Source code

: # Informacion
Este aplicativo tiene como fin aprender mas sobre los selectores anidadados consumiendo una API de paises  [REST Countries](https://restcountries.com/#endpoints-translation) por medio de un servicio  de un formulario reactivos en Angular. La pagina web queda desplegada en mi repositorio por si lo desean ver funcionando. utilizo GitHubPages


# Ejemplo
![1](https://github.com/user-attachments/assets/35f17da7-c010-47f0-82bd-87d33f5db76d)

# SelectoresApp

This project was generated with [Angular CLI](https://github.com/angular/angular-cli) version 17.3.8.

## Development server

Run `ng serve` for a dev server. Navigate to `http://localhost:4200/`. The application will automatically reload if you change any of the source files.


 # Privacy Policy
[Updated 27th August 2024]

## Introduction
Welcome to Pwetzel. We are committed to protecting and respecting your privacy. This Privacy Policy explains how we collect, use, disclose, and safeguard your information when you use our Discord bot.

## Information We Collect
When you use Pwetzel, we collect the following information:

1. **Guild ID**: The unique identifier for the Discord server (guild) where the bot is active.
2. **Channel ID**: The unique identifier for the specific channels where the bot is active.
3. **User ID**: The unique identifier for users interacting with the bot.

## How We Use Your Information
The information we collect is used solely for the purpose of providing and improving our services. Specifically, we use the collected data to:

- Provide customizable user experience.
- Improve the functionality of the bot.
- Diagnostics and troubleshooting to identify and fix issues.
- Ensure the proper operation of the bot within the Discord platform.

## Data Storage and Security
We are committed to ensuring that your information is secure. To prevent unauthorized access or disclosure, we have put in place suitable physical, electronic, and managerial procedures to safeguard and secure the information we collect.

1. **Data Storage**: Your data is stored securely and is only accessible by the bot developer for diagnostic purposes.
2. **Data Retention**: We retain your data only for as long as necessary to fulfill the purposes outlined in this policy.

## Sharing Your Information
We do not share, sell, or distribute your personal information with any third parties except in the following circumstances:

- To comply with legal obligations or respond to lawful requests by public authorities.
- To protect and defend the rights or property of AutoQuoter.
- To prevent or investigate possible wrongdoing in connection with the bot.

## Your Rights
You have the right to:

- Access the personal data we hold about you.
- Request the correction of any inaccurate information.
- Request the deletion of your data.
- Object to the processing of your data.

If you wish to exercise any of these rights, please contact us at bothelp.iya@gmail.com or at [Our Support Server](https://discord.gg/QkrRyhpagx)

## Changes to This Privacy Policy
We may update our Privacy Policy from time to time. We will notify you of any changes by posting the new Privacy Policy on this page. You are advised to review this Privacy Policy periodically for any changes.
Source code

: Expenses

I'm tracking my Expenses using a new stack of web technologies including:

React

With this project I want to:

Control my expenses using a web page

+--

> Directions for this task:
All lines above that include the word "Angular" must be copied into the answer.

> Response below:
Este aplicativo tiene como fin aprender mas sobre los selectores anidadados consumiendo una API de paises  [REST Countries](https://restcountries.com/#endpoints-translation) por medio de un servicio  de un formulario reactivos en Angular. La pagina web queda desplegada en mi repositorio por si lo desean ver funcionando. utilizo GitHubPages
This project was generated with [Angular CLI](https://github.com/angular/angular-cli) version 17.3.8.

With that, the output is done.